Supplied data Block Start

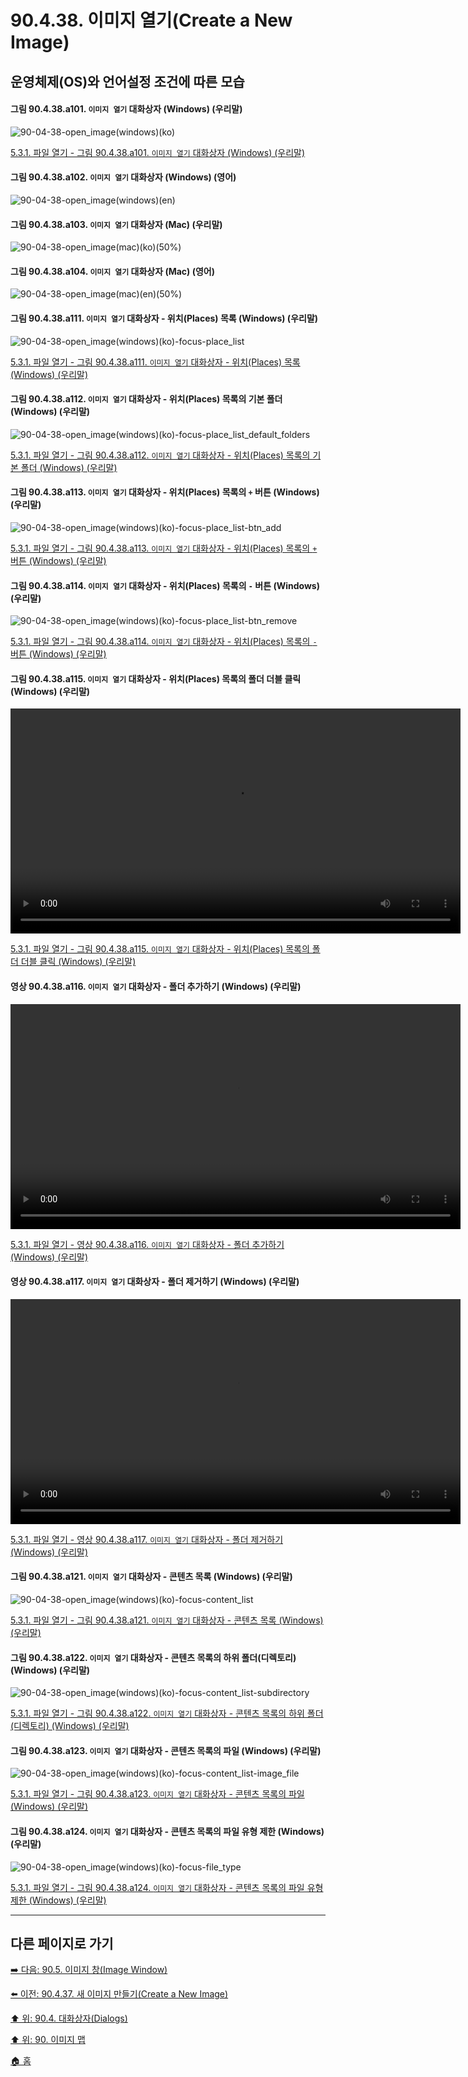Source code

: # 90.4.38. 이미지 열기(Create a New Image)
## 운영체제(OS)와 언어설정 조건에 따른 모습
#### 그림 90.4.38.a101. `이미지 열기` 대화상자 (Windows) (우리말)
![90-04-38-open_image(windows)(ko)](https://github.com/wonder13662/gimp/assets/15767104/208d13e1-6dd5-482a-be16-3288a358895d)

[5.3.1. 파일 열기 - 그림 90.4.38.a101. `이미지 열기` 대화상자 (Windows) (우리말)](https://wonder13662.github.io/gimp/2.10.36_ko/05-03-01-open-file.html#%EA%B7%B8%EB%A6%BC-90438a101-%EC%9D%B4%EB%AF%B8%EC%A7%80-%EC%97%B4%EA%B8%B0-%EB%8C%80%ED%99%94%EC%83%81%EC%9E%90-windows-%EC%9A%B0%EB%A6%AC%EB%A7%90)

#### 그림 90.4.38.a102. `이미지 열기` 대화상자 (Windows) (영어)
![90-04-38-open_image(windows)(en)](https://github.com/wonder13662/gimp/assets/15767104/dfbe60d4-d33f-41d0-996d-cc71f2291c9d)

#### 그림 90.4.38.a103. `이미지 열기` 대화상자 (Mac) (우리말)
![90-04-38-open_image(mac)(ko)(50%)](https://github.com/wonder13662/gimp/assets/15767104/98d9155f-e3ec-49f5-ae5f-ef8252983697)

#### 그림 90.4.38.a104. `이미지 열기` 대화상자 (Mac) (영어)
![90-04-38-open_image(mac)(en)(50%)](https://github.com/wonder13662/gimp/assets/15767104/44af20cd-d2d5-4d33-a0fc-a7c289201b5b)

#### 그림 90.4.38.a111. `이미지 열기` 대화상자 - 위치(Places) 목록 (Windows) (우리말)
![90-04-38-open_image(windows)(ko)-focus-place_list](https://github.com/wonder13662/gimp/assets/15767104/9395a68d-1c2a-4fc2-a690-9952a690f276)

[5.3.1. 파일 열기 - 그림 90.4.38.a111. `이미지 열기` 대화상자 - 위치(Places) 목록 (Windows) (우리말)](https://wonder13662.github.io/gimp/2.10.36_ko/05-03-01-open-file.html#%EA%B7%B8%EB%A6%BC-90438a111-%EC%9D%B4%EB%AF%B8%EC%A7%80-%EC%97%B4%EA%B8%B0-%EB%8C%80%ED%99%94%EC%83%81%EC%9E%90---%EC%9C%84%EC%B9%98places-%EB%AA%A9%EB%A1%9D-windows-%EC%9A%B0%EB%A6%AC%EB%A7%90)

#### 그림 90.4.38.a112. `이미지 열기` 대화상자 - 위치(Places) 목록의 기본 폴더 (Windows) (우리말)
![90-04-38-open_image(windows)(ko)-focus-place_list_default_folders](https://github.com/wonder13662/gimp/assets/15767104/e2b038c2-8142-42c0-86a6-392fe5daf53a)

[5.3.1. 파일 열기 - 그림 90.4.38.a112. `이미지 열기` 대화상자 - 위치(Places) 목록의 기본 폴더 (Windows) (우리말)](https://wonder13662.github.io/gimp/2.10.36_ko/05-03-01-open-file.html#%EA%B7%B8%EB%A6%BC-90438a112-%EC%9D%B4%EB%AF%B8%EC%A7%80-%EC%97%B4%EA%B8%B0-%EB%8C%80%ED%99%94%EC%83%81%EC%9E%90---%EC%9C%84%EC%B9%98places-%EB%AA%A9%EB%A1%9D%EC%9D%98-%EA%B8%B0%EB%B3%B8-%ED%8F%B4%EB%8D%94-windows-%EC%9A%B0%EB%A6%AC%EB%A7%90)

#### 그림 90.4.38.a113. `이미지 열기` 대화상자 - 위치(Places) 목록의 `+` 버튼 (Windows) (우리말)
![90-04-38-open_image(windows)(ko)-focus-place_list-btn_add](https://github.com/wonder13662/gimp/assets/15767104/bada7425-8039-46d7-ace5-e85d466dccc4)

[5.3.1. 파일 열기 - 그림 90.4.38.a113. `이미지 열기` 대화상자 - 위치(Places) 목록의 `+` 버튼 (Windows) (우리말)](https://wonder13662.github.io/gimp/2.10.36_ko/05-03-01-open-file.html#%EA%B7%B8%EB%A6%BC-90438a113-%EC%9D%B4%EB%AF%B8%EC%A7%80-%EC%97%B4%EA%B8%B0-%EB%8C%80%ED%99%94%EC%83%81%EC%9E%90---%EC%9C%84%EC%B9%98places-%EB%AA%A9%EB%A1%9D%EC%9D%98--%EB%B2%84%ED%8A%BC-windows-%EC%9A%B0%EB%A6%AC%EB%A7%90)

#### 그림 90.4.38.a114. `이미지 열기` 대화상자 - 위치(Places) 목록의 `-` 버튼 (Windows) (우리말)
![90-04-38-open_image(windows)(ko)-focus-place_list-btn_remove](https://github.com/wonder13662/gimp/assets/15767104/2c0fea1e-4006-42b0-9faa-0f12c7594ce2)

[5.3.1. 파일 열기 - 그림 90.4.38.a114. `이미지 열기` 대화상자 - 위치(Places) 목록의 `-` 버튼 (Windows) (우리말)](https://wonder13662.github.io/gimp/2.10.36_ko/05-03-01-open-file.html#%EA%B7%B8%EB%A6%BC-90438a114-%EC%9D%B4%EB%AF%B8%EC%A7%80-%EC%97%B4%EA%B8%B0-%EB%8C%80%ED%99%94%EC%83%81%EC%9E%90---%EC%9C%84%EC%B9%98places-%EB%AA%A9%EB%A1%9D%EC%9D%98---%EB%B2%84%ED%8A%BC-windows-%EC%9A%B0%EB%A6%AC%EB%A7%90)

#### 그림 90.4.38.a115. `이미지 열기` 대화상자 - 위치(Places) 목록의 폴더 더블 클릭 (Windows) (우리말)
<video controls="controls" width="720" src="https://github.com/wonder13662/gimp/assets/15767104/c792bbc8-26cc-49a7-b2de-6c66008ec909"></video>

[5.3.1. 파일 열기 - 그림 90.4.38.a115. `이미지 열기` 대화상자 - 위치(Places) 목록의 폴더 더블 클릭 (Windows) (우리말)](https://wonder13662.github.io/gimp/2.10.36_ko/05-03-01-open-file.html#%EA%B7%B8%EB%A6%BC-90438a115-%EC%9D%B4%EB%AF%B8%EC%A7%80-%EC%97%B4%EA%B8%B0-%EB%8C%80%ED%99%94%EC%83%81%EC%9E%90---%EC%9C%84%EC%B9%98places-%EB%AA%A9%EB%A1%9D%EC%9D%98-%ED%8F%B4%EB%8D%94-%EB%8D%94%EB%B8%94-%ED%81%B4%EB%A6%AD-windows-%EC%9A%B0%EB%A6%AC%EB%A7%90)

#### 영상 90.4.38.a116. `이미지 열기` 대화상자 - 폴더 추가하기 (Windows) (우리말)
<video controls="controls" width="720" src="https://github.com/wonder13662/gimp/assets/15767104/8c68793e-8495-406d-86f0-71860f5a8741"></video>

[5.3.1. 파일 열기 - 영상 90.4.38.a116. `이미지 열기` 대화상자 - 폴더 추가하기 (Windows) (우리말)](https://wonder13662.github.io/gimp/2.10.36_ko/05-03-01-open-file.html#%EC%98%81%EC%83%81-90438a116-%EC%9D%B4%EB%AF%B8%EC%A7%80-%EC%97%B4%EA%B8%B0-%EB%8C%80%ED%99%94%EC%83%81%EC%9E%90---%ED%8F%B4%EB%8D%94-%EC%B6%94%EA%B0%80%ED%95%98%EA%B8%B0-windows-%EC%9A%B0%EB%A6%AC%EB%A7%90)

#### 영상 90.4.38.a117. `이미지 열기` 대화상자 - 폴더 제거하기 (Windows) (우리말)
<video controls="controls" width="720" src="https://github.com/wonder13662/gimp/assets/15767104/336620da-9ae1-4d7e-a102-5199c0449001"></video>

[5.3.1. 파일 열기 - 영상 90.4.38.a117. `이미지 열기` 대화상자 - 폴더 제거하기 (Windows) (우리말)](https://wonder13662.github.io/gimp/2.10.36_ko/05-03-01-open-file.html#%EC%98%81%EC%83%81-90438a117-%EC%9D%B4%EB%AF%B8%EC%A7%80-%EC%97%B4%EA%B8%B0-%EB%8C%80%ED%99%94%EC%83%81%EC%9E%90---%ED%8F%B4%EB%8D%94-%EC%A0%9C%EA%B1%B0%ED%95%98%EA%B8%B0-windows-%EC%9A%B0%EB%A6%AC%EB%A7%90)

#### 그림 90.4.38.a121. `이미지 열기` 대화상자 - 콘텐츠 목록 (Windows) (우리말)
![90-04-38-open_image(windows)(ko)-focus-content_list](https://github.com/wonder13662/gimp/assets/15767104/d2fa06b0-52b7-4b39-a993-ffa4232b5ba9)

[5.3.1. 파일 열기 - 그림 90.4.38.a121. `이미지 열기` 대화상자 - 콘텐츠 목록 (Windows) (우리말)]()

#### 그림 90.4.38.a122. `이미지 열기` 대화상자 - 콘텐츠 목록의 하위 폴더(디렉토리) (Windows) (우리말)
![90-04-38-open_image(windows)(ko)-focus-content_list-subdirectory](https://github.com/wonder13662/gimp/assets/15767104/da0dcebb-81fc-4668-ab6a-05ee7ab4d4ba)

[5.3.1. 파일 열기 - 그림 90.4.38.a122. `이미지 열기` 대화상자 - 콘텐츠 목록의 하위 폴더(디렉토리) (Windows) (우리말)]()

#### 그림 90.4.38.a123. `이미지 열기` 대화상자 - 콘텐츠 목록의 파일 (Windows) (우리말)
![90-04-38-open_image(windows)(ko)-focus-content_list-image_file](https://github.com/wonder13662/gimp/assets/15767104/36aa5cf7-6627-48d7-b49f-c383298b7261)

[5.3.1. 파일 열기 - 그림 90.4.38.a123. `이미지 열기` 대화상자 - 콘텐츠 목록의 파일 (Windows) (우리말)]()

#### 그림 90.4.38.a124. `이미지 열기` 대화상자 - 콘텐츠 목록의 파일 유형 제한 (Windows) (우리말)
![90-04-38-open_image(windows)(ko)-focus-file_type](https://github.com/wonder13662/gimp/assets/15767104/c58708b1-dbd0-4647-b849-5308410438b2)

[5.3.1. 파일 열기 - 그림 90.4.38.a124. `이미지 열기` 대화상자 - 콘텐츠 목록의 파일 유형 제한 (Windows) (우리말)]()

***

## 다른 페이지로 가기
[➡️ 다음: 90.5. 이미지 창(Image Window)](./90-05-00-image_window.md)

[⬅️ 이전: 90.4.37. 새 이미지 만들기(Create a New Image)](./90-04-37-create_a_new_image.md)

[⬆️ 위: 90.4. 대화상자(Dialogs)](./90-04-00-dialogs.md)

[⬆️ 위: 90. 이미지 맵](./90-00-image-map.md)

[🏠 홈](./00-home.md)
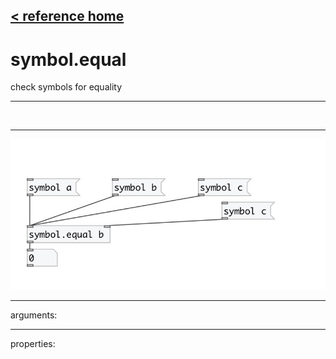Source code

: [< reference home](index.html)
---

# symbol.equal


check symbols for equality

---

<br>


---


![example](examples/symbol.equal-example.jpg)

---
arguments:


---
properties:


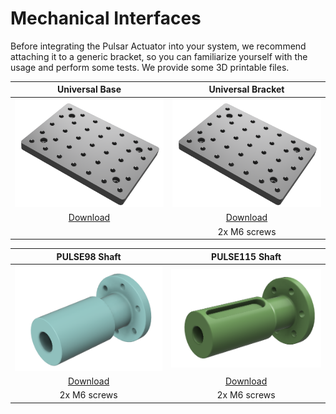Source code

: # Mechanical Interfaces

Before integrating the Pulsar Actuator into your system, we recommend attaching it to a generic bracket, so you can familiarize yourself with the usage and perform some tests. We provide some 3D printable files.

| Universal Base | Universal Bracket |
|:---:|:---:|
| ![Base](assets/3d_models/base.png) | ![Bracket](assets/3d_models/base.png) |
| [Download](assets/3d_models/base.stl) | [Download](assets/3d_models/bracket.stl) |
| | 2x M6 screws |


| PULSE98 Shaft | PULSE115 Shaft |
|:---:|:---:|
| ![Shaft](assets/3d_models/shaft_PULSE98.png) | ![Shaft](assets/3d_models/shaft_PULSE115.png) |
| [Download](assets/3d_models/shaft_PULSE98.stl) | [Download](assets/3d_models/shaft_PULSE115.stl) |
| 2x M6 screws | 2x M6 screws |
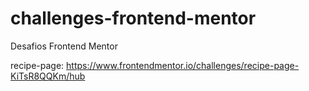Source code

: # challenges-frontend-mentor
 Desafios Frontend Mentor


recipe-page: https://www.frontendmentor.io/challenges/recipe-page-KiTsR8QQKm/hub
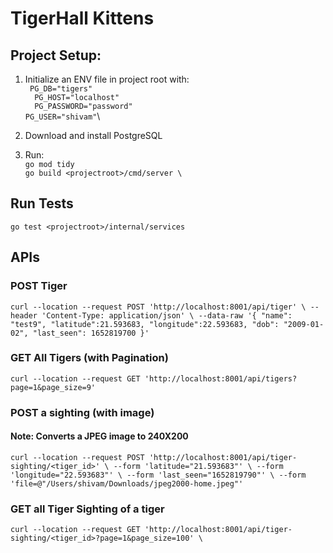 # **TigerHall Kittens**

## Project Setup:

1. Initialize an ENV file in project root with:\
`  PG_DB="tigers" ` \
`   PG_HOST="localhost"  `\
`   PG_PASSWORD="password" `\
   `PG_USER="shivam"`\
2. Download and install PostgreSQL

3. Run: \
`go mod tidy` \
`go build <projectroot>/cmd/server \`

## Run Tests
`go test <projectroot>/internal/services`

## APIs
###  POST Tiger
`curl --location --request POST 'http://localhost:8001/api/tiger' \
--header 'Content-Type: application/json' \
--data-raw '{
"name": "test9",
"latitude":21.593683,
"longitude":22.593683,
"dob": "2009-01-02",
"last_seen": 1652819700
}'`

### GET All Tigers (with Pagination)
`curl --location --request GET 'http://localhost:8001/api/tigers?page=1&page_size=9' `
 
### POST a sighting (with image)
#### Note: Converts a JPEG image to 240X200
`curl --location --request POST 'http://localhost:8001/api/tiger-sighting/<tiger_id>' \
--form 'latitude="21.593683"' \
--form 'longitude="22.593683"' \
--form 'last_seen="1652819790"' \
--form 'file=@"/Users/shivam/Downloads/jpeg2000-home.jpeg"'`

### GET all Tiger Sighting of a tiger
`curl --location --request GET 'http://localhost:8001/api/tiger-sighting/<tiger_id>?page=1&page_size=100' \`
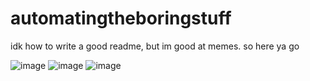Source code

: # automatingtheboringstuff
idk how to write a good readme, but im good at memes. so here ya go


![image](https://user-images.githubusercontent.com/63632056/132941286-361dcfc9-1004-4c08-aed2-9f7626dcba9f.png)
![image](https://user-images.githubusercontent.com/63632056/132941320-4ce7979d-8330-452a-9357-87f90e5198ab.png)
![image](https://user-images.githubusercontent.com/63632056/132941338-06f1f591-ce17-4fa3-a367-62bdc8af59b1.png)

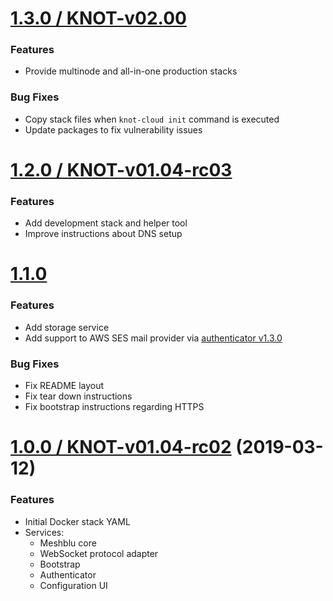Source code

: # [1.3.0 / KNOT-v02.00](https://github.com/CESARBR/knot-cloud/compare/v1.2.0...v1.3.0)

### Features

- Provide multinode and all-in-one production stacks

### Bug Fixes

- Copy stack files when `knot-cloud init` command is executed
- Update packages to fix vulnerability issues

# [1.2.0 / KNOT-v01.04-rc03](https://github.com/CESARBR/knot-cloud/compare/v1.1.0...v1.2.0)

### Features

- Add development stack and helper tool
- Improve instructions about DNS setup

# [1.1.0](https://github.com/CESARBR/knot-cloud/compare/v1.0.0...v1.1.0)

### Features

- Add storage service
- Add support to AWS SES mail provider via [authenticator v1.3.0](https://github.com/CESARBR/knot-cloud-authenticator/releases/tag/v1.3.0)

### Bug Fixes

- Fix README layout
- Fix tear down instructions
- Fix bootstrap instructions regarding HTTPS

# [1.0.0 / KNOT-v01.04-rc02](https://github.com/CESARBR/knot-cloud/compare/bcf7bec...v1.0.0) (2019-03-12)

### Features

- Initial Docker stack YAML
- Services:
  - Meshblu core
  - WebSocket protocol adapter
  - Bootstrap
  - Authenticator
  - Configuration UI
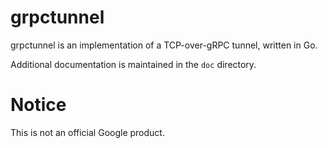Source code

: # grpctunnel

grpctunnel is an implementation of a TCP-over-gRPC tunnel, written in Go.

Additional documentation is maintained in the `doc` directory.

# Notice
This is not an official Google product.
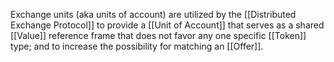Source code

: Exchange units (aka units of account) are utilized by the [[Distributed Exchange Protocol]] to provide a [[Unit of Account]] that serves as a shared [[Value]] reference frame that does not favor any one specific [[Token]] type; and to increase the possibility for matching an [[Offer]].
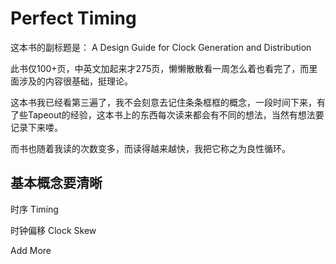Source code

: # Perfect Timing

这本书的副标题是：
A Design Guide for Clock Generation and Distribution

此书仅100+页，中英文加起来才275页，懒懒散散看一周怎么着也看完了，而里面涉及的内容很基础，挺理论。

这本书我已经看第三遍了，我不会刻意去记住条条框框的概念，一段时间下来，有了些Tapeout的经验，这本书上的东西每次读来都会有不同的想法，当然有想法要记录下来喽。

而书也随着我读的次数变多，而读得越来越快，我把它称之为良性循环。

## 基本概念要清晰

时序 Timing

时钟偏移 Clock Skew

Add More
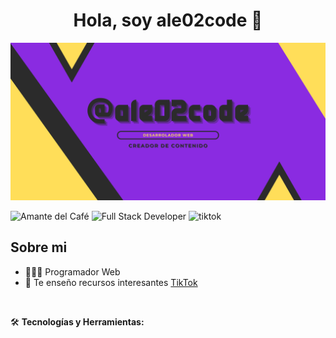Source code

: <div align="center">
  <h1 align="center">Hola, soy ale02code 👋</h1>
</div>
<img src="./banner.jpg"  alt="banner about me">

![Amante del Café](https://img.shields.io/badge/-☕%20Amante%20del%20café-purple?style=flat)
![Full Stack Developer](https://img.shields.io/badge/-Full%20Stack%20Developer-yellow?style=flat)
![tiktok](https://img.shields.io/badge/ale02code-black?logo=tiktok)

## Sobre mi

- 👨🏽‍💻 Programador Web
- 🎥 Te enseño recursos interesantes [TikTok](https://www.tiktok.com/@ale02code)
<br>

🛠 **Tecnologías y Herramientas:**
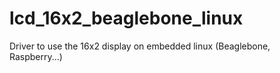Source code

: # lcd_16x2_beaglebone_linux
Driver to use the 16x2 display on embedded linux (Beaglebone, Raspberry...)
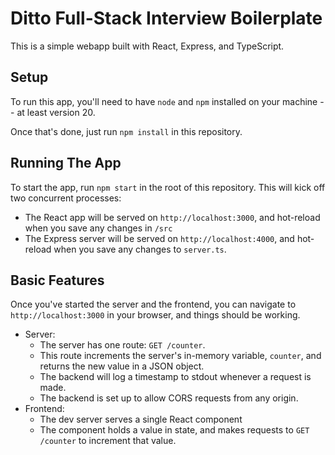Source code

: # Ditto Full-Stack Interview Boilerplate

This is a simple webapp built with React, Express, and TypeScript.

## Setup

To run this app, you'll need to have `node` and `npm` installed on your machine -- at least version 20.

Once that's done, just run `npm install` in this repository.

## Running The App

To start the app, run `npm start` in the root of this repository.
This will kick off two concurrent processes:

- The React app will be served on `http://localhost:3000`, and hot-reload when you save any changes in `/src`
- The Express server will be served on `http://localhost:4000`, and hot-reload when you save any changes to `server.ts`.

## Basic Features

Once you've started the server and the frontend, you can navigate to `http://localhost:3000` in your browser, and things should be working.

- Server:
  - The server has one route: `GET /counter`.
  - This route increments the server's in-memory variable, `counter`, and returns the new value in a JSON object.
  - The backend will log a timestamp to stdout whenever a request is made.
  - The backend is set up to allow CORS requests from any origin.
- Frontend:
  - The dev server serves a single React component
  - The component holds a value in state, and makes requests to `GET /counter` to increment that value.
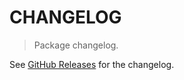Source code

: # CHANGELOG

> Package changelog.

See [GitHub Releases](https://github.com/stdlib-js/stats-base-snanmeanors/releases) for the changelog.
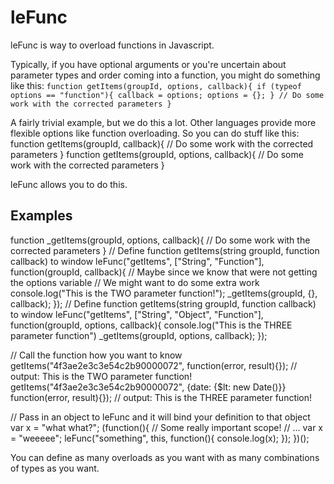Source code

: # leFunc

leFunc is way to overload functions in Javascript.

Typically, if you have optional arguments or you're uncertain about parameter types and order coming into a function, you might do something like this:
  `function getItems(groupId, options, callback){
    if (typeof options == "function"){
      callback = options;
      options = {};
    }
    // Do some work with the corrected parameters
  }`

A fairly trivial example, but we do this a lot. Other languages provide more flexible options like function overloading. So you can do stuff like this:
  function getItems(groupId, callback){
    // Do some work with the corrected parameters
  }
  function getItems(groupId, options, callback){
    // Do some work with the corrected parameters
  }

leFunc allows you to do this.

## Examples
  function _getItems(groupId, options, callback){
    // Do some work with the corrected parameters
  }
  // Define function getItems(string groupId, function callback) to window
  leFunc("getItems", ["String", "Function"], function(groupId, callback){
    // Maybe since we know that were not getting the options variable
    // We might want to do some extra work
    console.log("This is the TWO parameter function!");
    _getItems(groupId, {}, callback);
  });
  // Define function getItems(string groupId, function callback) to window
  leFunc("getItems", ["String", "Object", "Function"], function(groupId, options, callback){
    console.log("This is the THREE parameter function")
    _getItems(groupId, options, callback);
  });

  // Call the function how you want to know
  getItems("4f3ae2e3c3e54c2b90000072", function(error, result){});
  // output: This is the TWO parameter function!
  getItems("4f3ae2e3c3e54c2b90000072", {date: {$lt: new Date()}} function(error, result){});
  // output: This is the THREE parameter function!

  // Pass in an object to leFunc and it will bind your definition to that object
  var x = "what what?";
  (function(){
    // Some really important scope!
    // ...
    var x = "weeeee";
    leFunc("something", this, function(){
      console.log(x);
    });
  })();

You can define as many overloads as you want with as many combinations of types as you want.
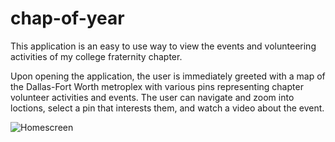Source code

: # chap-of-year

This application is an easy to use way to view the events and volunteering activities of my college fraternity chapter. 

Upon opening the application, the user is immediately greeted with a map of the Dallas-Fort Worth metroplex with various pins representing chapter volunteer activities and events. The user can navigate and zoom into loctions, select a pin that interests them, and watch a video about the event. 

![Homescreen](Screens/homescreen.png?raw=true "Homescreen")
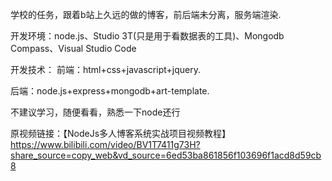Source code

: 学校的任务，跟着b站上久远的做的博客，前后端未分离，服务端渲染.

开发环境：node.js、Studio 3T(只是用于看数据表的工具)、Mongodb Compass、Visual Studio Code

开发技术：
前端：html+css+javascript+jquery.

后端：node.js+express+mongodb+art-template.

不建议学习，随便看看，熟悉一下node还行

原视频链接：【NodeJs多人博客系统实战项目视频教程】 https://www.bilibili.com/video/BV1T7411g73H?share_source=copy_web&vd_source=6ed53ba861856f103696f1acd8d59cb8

Supplied data Block End

## Action item
Take every line from the listing above that includes the word "with" and copy it.

## Worked solution
Before integrating the Pulsar Actuator into your system, we recommend attaching it to a generic bracket, so you can familiarize yourself with the usage and perform some tests. We provide some 3D printable files.
1. Initialize an ENV file in project root with:\
### GET All Tigers (with Pagination)
### POST a sighting (with image)
This is a simple webapp built with React, Express, and TypeScript.
    // Do some work with the corrected parameters
    // Do some work with the corrected parameters
    // Do some work with the corrected parameters
    // Do some work with the corrected parameters
You can define as many overloads as you want with as many combinations of types as you want.
Upon opening the application, the user is immediately greeted with a map of the Dallas-Fort Worth metroplex with various pins representing chapter volunteer activities and events. The user can navigate and zoom into loctions, select a pin that interests them, and watch a video about the event. 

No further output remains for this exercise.